### The data
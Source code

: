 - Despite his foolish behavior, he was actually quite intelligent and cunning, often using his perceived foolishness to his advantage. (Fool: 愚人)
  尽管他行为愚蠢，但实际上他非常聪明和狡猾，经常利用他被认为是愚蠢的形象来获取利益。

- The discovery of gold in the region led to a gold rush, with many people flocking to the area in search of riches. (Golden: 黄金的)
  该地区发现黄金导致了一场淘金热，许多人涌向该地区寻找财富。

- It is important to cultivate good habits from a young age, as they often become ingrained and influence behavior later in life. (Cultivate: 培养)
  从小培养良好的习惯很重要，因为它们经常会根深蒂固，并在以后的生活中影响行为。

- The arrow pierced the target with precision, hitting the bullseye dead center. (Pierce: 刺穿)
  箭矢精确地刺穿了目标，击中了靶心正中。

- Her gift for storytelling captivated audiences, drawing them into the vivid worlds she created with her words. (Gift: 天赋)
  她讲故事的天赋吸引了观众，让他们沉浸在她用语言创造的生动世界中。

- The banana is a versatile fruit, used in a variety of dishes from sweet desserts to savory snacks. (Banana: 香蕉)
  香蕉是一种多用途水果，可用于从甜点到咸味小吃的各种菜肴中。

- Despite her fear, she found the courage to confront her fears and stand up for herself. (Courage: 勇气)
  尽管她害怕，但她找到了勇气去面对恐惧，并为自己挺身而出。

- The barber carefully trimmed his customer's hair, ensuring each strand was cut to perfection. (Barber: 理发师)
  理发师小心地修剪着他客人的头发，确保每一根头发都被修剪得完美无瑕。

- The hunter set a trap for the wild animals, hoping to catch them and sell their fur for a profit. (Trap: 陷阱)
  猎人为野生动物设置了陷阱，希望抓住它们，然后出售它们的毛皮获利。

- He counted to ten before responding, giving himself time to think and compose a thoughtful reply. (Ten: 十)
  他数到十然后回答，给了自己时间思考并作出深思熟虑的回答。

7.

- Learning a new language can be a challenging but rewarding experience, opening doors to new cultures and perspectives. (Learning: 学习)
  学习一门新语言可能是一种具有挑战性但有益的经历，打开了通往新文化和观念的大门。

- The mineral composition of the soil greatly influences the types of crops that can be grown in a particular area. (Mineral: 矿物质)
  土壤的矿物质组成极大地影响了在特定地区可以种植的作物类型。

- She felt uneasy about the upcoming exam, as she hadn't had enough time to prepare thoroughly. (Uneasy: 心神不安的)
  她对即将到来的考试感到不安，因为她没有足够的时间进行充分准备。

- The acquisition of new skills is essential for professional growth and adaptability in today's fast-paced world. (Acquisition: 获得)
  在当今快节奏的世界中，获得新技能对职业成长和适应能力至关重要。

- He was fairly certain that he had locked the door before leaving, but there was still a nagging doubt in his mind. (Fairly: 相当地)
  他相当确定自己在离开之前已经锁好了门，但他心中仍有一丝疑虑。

### Your goal
Read the listing. Copy each line that has the word "often" in it.

### Output for this task
: - Despite his foolish behavior, he was actually quite intelligent and cunning, often using his perceived foolishness to his advantage. (Fool: 愚人)
- It is important to cultivate good habits from a young age, as they often become ingrained and influence behavior later in life. (Cultivate: 培养)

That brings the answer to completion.